Why should I work hard making comics?

I’ve been waiting for about a month before making this post, because I know I may turn off most, if not all, of my readers. I didn’t want to put out something that I really don’t know for sure if it works. And the thing is, that there is a select variety of comic book makers out there that will go to their graves fighting with you, thinking that to make comics you have to work your fingers to the nubs by working hard. This is simply not true.

I’ve been reading a lot about others in the comics biz saying how you have to work hard to break into comics. This is not true either. For some reason people assume that the harder one works, the more successful they will be. I suppose to a pragmatist it does make sense, doesn’t it? Hard Work=Better Pay! This is the way most of the world thinks. But this is a false proposition that the world has been indoctrinated with since the industrial revolution. If you really want to work hard to get better pay, you may want to know what you deem as ‘hard work’, and for that matter, what you deem ‘better pay’ 🙂 .

The reality is you probably don’t have to work as hard as most people do. And you most certainly do not have to work hard to break into comics–especially in 2011. Ever heard the term ‘work smarter, not harder’?

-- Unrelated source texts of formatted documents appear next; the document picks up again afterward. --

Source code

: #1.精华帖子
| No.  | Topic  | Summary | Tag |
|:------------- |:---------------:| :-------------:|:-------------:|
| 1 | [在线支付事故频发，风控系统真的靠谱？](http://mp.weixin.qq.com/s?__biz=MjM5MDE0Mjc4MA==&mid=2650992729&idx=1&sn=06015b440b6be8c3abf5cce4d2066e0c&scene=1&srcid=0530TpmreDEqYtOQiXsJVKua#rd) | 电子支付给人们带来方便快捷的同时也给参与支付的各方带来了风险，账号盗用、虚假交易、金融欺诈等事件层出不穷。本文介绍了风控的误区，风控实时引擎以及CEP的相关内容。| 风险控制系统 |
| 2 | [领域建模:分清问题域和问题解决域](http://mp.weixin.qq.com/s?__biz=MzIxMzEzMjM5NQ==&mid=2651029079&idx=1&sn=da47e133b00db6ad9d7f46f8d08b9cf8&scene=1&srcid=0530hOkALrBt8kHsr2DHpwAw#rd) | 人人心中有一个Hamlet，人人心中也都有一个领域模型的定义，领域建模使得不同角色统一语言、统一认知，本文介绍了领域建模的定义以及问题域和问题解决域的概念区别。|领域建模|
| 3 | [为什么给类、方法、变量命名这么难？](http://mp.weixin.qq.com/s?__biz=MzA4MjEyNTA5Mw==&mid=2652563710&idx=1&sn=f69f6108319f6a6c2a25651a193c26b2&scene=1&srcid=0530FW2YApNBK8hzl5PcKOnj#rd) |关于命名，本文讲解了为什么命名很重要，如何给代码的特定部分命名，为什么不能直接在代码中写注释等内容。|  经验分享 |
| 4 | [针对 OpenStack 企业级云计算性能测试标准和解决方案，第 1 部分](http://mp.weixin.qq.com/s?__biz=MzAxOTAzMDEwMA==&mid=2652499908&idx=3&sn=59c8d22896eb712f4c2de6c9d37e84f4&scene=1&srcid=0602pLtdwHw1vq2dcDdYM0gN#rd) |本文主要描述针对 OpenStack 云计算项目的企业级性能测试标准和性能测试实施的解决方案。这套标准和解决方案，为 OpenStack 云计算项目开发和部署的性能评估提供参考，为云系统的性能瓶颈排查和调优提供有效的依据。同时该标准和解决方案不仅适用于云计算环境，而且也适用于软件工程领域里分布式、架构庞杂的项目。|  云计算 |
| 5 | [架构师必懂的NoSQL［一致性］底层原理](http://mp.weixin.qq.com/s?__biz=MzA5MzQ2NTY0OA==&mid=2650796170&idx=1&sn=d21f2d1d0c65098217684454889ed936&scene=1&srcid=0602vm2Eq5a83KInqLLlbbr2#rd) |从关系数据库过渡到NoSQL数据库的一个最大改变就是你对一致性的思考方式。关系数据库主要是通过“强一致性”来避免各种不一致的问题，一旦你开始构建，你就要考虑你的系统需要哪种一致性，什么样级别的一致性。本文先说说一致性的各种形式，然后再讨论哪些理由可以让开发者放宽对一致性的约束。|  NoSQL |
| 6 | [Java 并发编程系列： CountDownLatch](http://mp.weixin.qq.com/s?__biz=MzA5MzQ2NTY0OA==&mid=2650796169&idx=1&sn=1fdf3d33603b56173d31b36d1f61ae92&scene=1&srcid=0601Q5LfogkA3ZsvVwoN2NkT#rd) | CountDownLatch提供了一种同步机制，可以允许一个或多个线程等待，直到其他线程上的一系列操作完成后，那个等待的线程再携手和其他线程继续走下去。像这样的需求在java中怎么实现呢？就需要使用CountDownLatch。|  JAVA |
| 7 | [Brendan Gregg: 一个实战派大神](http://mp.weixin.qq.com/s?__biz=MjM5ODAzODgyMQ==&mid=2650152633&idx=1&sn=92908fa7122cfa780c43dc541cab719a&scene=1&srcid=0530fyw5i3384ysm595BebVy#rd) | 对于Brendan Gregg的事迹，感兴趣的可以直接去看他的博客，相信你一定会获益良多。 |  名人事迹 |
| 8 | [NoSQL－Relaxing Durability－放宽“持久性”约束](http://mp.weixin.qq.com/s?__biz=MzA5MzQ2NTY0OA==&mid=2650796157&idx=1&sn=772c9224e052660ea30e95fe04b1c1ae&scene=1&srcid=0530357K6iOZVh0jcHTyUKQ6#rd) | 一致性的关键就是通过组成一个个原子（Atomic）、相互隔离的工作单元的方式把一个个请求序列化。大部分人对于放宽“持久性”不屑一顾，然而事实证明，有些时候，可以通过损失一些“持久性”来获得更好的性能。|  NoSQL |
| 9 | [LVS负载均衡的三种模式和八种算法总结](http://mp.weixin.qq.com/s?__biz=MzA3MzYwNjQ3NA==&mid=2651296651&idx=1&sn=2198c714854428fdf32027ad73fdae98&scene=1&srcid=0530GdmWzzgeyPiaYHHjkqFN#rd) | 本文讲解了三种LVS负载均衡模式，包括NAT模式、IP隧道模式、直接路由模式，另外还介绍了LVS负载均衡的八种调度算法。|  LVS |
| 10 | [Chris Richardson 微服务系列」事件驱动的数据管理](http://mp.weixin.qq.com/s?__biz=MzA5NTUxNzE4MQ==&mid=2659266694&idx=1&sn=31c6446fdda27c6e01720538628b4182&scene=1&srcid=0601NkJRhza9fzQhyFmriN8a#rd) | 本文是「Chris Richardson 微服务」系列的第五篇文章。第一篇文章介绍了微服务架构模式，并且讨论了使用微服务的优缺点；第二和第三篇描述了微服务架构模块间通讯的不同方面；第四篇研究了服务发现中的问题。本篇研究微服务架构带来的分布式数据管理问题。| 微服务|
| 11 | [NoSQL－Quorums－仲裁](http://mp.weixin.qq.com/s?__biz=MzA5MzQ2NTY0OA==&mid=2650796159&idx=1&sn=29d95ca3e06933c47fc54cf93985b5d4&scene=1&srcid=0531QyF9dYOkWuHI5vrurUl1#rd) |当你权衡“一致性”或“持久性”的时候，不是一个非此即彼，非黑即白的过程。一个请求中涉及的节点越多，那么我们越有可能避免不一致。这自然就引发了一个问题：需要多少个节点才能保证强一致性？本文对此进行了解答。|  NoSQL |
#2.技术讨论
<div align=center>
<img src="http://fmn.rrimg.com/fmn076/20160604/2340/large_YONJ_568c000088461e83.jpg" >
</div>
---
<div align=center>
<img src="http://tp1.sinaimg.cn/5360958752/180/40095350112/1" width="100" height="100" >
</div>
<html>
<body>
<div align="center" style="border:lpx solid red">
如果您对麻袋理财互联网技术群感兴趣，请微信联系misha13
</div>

I have worked very hard in my life having 2 jobs since I was 14. Paying my own way through four years of college, the Kubert School and working 40+ hours a week  to accomplish what the world says you should accomplish. Get good grades, work hard, get a good job, start at the bottom and move up the ladder. Well, unless you’ve been under a rock the last 20 years you know this old school approach doesn’t really work except to line the pockets of entrepreneurs who are intent at making profits while you slave away.

This type of business does have its rewards, and you can benefit from this old way of doing things IF you learn as much as you can from your educations and turn it into your own experiential knowledge. It won’t benefit you much if you keep working so much from day to day that you lose sight of what you are working toward. (I think that’s why there hasn’t been a far leap forward in the last half century in the comics industry as we would have liked to have seen–we were all too busy making comics and hitting deadlines that we never looked up from the drawing table and got a bigger picture perspective, but I digress.) The point is that the most money I ever made in my career was very small, opportunistic moves that require very little work indeed.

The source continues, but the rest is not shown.